The central bank was pinned for among other things; lacking guidelines/regulations or policies to guide the identification of the purchasers of the defunct banks, lacking negotiation minutes leading to the purchase of assets and assumption of liabilities between BoU and Dfcu and lack of valuation reports for cbl assets.

Also, BoU couldn’t satisfactorily convince auditor on the question of handsome payments that BoU paid to external lawyers of AF Mpanga advocates and MMAKs Advocates while questions about source and spending of Shs478b injected in crane bank as liquidity support and other costs equally prevailed.

The appearance of BoU officials before cosase didn’t salvage the situation but only deeply confirmed that the process of closing and selling these banks was seated on a heavy heap of professionally terrible and deleterious practices.

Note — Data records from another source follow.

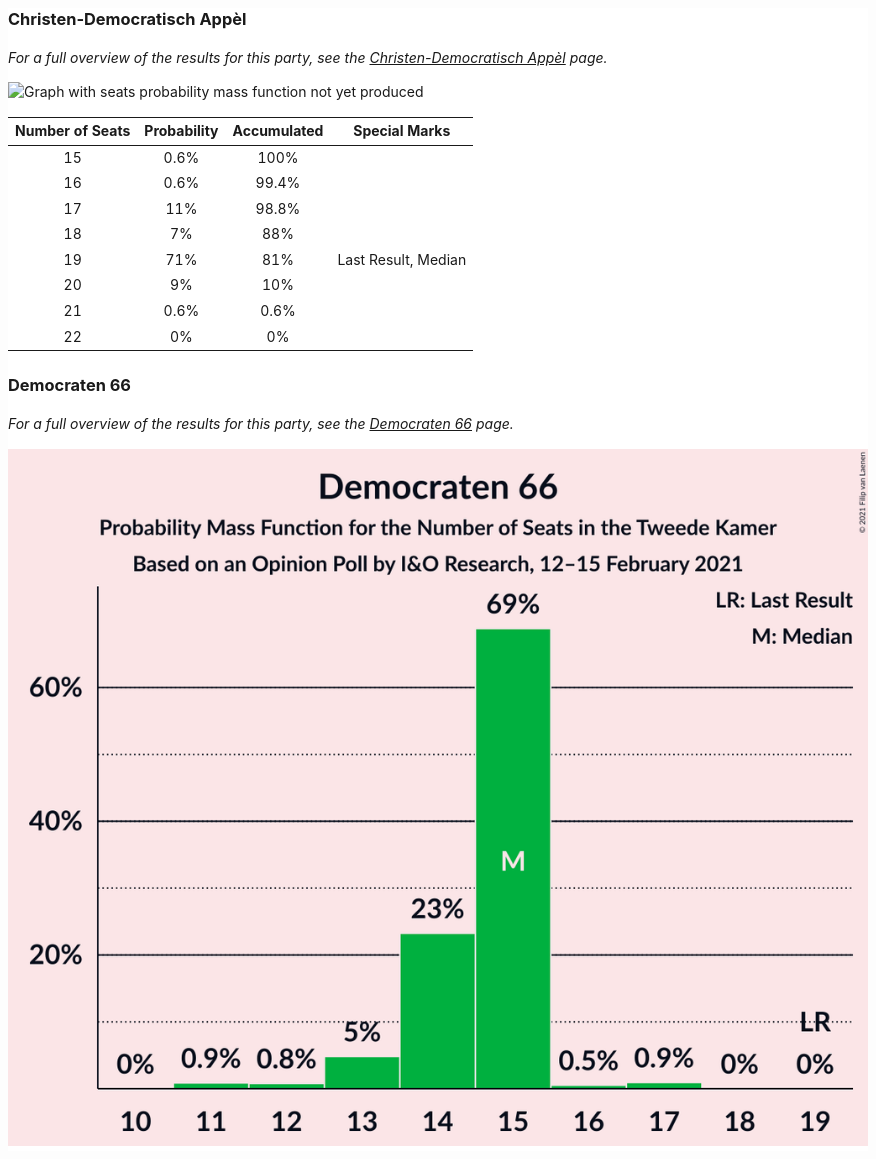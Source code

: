 ### Christen-Democratisch Appèl

*For a full overview of the results for this party, see the [Christen-Democratisch Appèl](party-christen-democratischappèl.html) page.*

![Graph with seats probability mass function not yet produced](2021-02-15-IOResearch-seats-pmf-christen-democratischappèl.png "Seats Probability Mass Function")

| Number of Seats | Probability | Accumulated | Special Marks |
|:---------------:|:-----------:|:-----------:|:-------------:|
| 15 | 0.6% | 100% |  |
| 16 | 0.6% | 99.4% |  |
| 17 | 11% | 98.8% |  |
| 18 | 7% | 88% |  |
| 19 | 71% | 81% | Last Result, Median |
| 20 | 9% | 10% |  |
| 21 | 0.6% | 0.6% |  |
| 22 | 0% | 0% |  |

### Democraten 66

*For a full overview of the results for this party, see the [Democraten 66](party-democraten66.html) page.*

![Graph with seats probability mass function not yet produced](2021-02-15-IOResearch-seats-pmf-democraten66.png "Seats Probability Mass Function")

Without referring to any written policy guideline or law,BoU officials including the former Executiver Director for supervision, Justine Bagyenda, the Legal counsel, Margret Kaggwa Kasule had the temerity to constantly and ridiculously remind parliament that it was a practice for BoU not to take minutes on such highly confidential matters forgetting the fact that such public offices are held in trust and  that the excessive monies involved are borne by the tax payer. There was also evidence that sacks of documents were sneaked out of BoU.

Can’t/Doesn’t BoU have information confidentiality rules that can secure such sensitive information from being accessed by unwanted parties when recorded?

As a practicing records and information management professional, I was left bewildered when Ms Bagyenda incessantly requested that BoU staff should check in the archives. An archive is collection of historical documents or records providing information about a place, institution, or group of people.

Therefore, why would records relating to an ongoing process like winding up of banks be archived and not kept in a records center (where semi-active records should be kept)?

Without re-examination of records management practices in institutions like BoU, it is most likely that transparency and accountability will always be sacrificed at the altar of possible fraud, corruption and collusion among other related malfeasances. Questions such as who did what, how and why they did it can’t be fully answered without records because of their evidential value!

The author is an information management practitioner and a student at the Law Development Center. The views expressed is personal and don’t reflect those of the employer.